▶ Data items
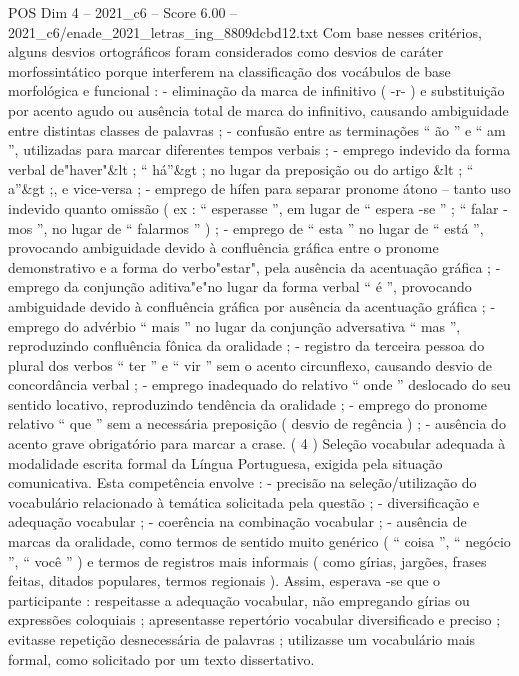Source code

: \begin{textsample}{POS Dim 4 – 2021\_c6 – Score 6.00 – 2021\_c6/enade\_2021\_letras\_ing\_8809dcbd12.txt}
Com base nesses critérios, alguns desvios ortográficos foram considerados como desvios de caráter morfossintático porque interferem na classificação dos vocábulos de base morfológica e funcional : - eliminação da marca de infinitivo ( -r- ) e substituição por acento agudo ou ausência total de marca do infinitivo, causando ambiguidade entre distintas classes de palavras ; - confusão entre as terminações “ ão ” e “ am ”, utilizadas para marcar diferentes tempos verbais ; - emprego indevido da forma verbal de"haver"\&lt ; “ há”\&gt ; no lugar da preposição ou do artigo \&lt ; “ a”\&gt ;, e vice-versa ; - emprego de hífen para separar pronome átono – tanto uso indevido quanto omissão ( ex : “ esperasse ”, em lugar de “ espera -se ” ; “ falar -mos ”, no lugar de “ falarmos ” ) ; - emprego de “ esta ” no lugar de “ está ”, provocando ambiguidade devido à confluência gráfica entre o pronome demonstrativo e a forma do verbo"estar", pela ausência da acentuação gráfica ; - emprego da conjunção aditiva"e"no lugar da forma verbal “ é ”, provocando ambiguidade devido à confluência gráfica por ausência da acentuação gráfica ; - emprego do advérbio “ mais ” no lugar da conjunção adversativa “ mas ”, reproduzindo confluência fônica da oralidade ; - registro da terceira pessoa do plural dos verbos “ ter ” e “ vir ” sem o acento circunflexo, causando desvio de concordância verbal ; - emprego inadequado do relativo “ onde ” deslocado do seu sentido locativo, reproduzindo tendência da oralidade ; - emprego do pronome relativo “ que ” sem a necessária preposição ( desvio de regência ) ; - ausência do acento grave obrigatório para marcar a crase. ( 4 ) Seleção vocabular adequada à modalidade escrita formal da Língua Portuguesa, exigida pela situação comunicativa.
Esta competência envolve : - precisão na seleção/utilização do vocabulário relacionado à temática solicitada pela questão ; - diversificação e adequação vocabular ; - coerência na combinação vocabular ; - ausência de marcas da oralidade, como termos de sentido muito genérico ( “ coisa ”, “ negócio ”, “ você ” ) e termos de registros mais informais ( como gírias, jargões, frases feitas, ditados populares, termos regionais ).
Assim, esperava -se que o participante : respeitasse a adequação vocabular, não empregando gírias ou expressões coloquiais ; apresentasse repertório vocabular diversificado e preciso ; evitasse repetição desnecessária de palavras ; utilizasse um vocabulário mais formal, como solicitado por um texto dissertativo.

\end{textsample}
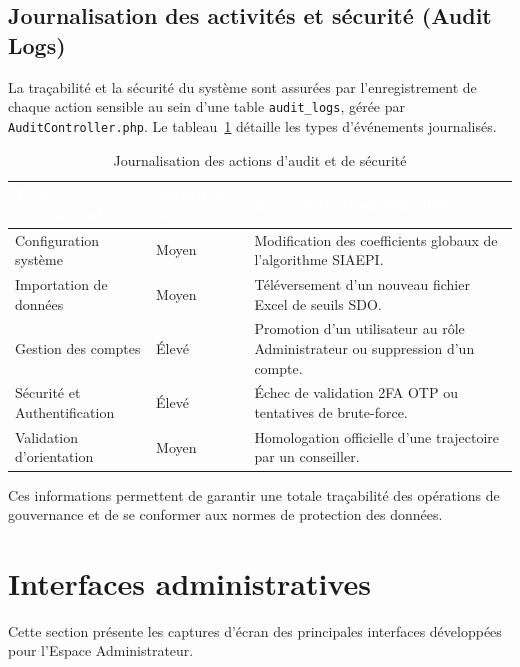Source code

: \subsection{Journalisation des activités et sécurité (Audit Logs)}

La traçabilité et la sécurité du système sont assurées par l'enregistrement de chaque action sensible au sein d'une table \texttt{audit_logs}, gérée par \texttt{AuditController.php}. Le tableau~\ref{tab:audit_logs_types} détaille les types d'événements journalisés.

\begin{table}[H]
\centering
\small
\begin{tabular}{|p{4cm}|p{3.5cm}|p{7.5cm}|}
\hline
\rowcolor{headercolor} 
\textcolor{white}{\textbf{Type d'événement}} & \textcolor{white}{\textbf{Niveau de sévérité}} & \textcolor{white}{\textbf{Exemple d'action journalisée}} \\
\hline
Configuration système & Moyen & Modification des coefficients globaux de l'algorithme SIAEPI. \\
\hline
\rowcolor{rowgray}
Importation de données & Moyen & Téléversement d'un nouveau fichier Excel de seuils SDO. \\
\hline
Gestion des comptes & Élevé & Promotion d'un utilisateur au rôle Administrateur ou suppression d'un compte. \\
\hline
\rowcolor{rowgray}
Sécurité et Authentification & Élevé & Échec de validation 2FA OTP ou tentatives de brute-force. \\
\hline
Validation d'orientation & Moyen & Homologation officielle d'une trajectoire par un conseiller. \\
\hline
\end{tabular}
\caption{Journalisation des actions d'audit et de sécurité}
\label{tab:audit_logs_types}
\end{table}

Ces informations permettent de garantir une totale traçabilité des opérations de gouvernance et de se conformer aux normes de protection des données.

\section{Interfaces administratives}

Cette section présente les captures d'écran des principales interfaces développées pour l'Espace Administrateur.

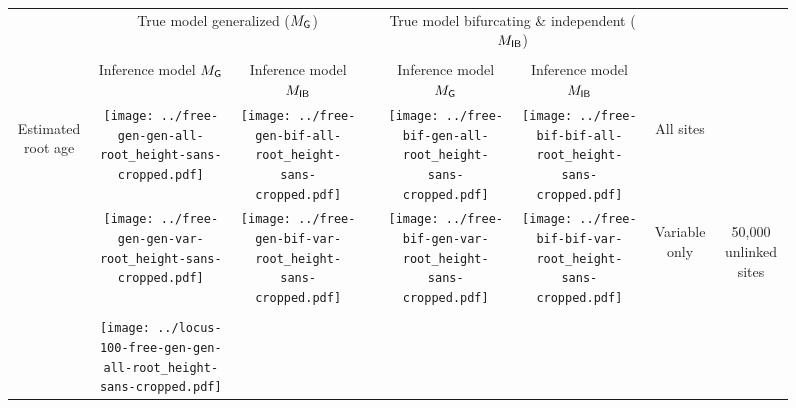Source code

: \documentclass[border=10pt,varwidth=30cm]{standalone}
\newcommand{\genmodel}{\ensuremath{M_{\textrm{\sffamily G}}}\xspace}
\newcommand{\bimodel}{\ensuremath{M_{\textrm{\sffamily IB}}}\xspace}
\begin{document}
\begin{figure}
    \setlength\arrayrulewidth{2pt}
    \centering
    \begin{tabular}{@{}cccccccc@{}}
        & \multicolumn{2}{c}{\LARGE True model generalized (\genmodel)}
        &
        & \multicolumn{2}{c}{\LARGE True model bifurcating \& independent (\bimodel)}
        &
        & \\[1ex]
        \cline{2-3}\cline{5-6}
        & & & & & & & \\
        & \multirow{1}{0.19\textwidth}{\centering\Large Inference model \genmodel}
        & \multirow{1}{0.19\textwidth}{\centering\Large Inference model \bimodel}
        &
        & \multirow{1}{0.19\textwidth}{\centering\Large Inference model \genmodel}
        & \multirow{1}{0.19\textwidth}{\centering\Large Inference model \bimodel}
        &
        & \\[4ex]
        \multirow{5}{*}[-8em]{\begin{sideways}\Large Estimated root age\end{sideways}}
        & \texttt{[image: ../free-gen-gen-all-root\_height-sans-cropped.pdf]}
        & \texttt{[image: ../free-gen-bif-all-root\_height-sans-cropped.pdf]}
        &
        & \texttt{[image: ../free-bif-gen-all-root\_height-sans-cropped.pdf]}
        & \texttt{[image: ../free-bif-bif-all-root\_height-sans-cropped.pdf]}
        & \multicolumn{1}{c|}{\multirow{1}{*}[9em]{\begin{sideways}\Large All sites\end{sideways}}}
        & \\
        & \texttt{[image: ../free-gen-gen-var-root\_height-sans-cropped.pdf]}
        & \texttt{[image: ../free-gen-bif-var-root\_height-sans-cropped.pdf]}
        &
        & \texttt{[image: ../free-bif-gen-var-root\_height-sans-cropped.pdf]}
        & \texttt{[image: ../free-bif-bif-var-root\_height-sans-cropped.pdf]}
        & \multicolumn{1}{c|}{\multirow{1}{*}[10em]{\begin{sideways}\Large Variable only\end{sideways}}}
        & \multirow{2}{*}[19em]{\begin{sideways}\LARGE 50,000 unlinked sites\end{sideways}} \\
        & & & & & & & \\
        & \texttt{[image: ../locus-100-free-gen-gen-all-root\_height-sans-cropped.pdf]}

\end{tabular}
\end{figure}
\end{document}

▶ Work instruction
Your answer is an exact copy of the records above, stripped of pictures.

▶ Task response
Source code

: \begin{textsample}{POS Dim 4 – 2021\_c6 – Score 6.00 – 2021\_c6/enade\_2021\_letras\_ing\_8809dcbd12.txt}
Com base nesses critérios, alguns desvios ortográficos foram considerados como desvios de caráter morfossintático porque interferem na classificação dos vocábulos de base morfológica e funcional : - eliminação da marca de infinitivo ( -r- ) e substituição por acento agudo ou ausência total de marca do infinitivo, causando ambiguidade entre distintas classes de palavras ; - confusão entre as terminações “ ão ” e “ am ”, utilizadas para marcar diferentes tempos verbais ; - emprego indevido da forma verbal de"haver"\&lt ; “ há”\&gt ; no lugar da preposição ou do artigo \&lt ; “ a”\&gt ;, e vice-versa ; - emprego de hífen para separar pronome átono – tanto uso indevido quanto omissão ( ex : “ esperasse ”, em lugar de “ espera -se ” ; “ falar -mos ”, no lugar de “ falarmos ” ) ; - emprego de “ esta ” no lugar de “ está ”, provocando ambiguidade devido à confluência gráfica entre o pronome demonstrativo e a forma do verbo"estar", pela ausência da acentuação gráfica ; - emprego da conjunção aditiva"e"no lugar da forma verbal “ é ”, provocando ambiguidade devido à confluência gráfica por ausência da acentuação gráfica ; - emprego do advérbio “ mais ” no lugar da conjunção adversativa “ mas ”, reproduzindo confluência fônica da oralidade ; - registro da terceira pessoa do plural dos verbos “ ter ” e “ vir ” sem o acento circunflexo, causando desvio de concordância verbal ; - emprego inadequado do relativo “ onde ” deslocado do seu sentido locativo, reproduzindo tendência da oralidade ; - emprego do pronome relativo “ que ” sem a necessária preposição ( desvio de regência ) ; - ausência do acento grave obrigatório para marcar a crase. ( 4 ) Seleção vocabular adequada à modalidade escrita formal da Língua Portuguesa, exigida pela situação comunicativa.
Esta competência envolve : - precisão na seleção/utilização do vocabulário relacionado à temática solicitada pela questão ; - diversificação e adequação vocabular ; - coerência na combinação vocabular ; - ausência de marcas da oralidade, como termos de sentido muito genérico ( “ coisa ”, “ negócio ”, “ você ” ) e termos de registros mais informais ( como gírias, jargões, frases feitas, ditados populares, termos regionais ).
Assim, esperava -se que o participante : respeitasse a adequação vocabular, não empregando gírias ou expressões coloquiais ; apresentasse repertório vocabular diversificado e preciso ; evitasse repetição desnecessária de palavras ; utilizasse um vocabulário mais formal, como solicitado por um texto dissertativo.

\end{textsample}
Source code

: \subsection{Journalisation des activités et sécurité (Audit Logs)}

La traçabilité et la sécurité du système sont assurées par l'enregistrement de chaque action sensible au sein d'une table \texttt{audit_logs}, gérée par \texttt{AuditController.php}. Le tableau~\ref{tab:audit_logs_types} détaille les types d'événements journalisés.

\begin{table}[H]
\centering
\small
\begin{tabular}{|p{4cm}|p{3.5cm}|p{7.5cm}|}
\hline
\rowcolor{headercolor} 
\textcolor{white}{\textbf{Type d'événement}} & \textcolor{white}{\textbf{Niveau de sévérité}} & \textcolor{white}{\textbf{Exemple d'action journalisée}} \\
\hline
Configuration système & Moyen & Modification des coefficients globaux de l'algorithme SIAEPI. \\
\hline
\rowcolor{rowgray}
Importation de données & Moyen & Téléversement d'un nouveau fichier Excel de seuils SDO. \\
\hline
Gestion des comptes & Élevé & Promotion d'un utilisateur au rôle Administrateur ou suppression d'un compte. \\
\hline
\rowcolor{rowgray}
Sécurité et Authentification & Élevé & Échec de validation 2FA OTP ou tentatives de brute-force. \\
\hline
Validation d'orientation & Moyen & Homologation officielle d'une trajectoire par un conseiller. \\
\hline
\end{tabular}
\caption{Journalisation des actions d'audit et de sécurité}
\label{tab:audit_logs_types}
\end{table}

Ces informations permettent de garantir une totale traçabilité des opérations de gouvernance et de se conformer aux normes de protection des données.

\section{Interfaces administratives}

Cette section présente les captures d'écran des principales interfaces développées pour l'Espace Administrateur.

Source code

: \documentclass[border=10pt,varwidth=30cm]{standalone}
\newcommand{\genmodel}{\ensuremath{M_{\textrm{\sffamily G}}}\xspace}
\newcommand{\bimodel}{\ensuremath{M_{\textrm{\sffamily IB}}}\xspace}
\begin{document}
\begin{figure}
    \setlength\arrayrulewidth{2pt}
    \centering
    \begin{tabular}{@{}cccccccc@{}}
        & \multicolumn{2}{c}{\LARGE True model generalized (\genmodel)}
        &
        & \multicolumn{2}{c}{\LARGE True model bifurcating \& independent (\bimodel)}
        &
        & \\[1ex]
        \cline{2-3}\cline{5-6}
        & & & & & & & \\
        & \multirow{1}{0.19\textwidth}{\centering\Large Inference model \genmodel}
        & \multirow{1}{0.19\textwidth}{\centering\Large Inference model \bimodel}
        &
        & \multirow{1}{0.19\textwidth}{\centering\Large Inference model \genmodel}
        & \multirow{1}{0.19\textwidth}{\centering\Large Inference model \bimodel}
        &
        & \\[4ex]
        \multirow{5}{*}[-8em]{\begin{sideways}\Large Estimated root age\end{sideways}}
        & \texttt{[image: ../free-gen-gen-all-root\_height-sans-cropped.pdf]}
        & \texttt{[image: ../free-gen-bif-all-root\_height-sans-cropped.pdf]}
        &
        & \texttt{[image: ../free-bif-gen-all-root\_height-sans-cropped.pdf]}
        & \texttt{[image: ../free-bif-bif-all-root\_height-sans-cropped.pdf]}
        & \multicolumn{1}{c|}{\multirow{1}{*}[9em]{\begin{sideways}\Large All sites\end{sideways}}}
        & \\
        & \texttt{[image: ../free-gen-gen-var-root\_height-sans-cropped.pdf]}
        & \texttt{[image: ../free-gen-bif-var-root\_height-sans-cropped.pdf]}
        &
        & \texttt{[image: ../free-bif-gen-var-root\_height-sans-cropped.pdf]}
        & \texttt{[image: ../free-bif-bif-var-root\_height-sans-cropped.pdf]}
        & \multicolumn{1}{c|}{\multirow{1}{*}[10em]{\begin{sideways}\Large Variable only\end{sideways}}}
        & \multirow{2}{*}[19em]{\begin{sideways}\LARGE 50,000 unlinked sites\end{sideways}} \\
        & & & & & & & \\
        & \texttt{[image: ../locus-100-free-gen-gen-all-root\_height-sans-cropped.pdf]}

\end{tabular}
\end{figure}
\end{document}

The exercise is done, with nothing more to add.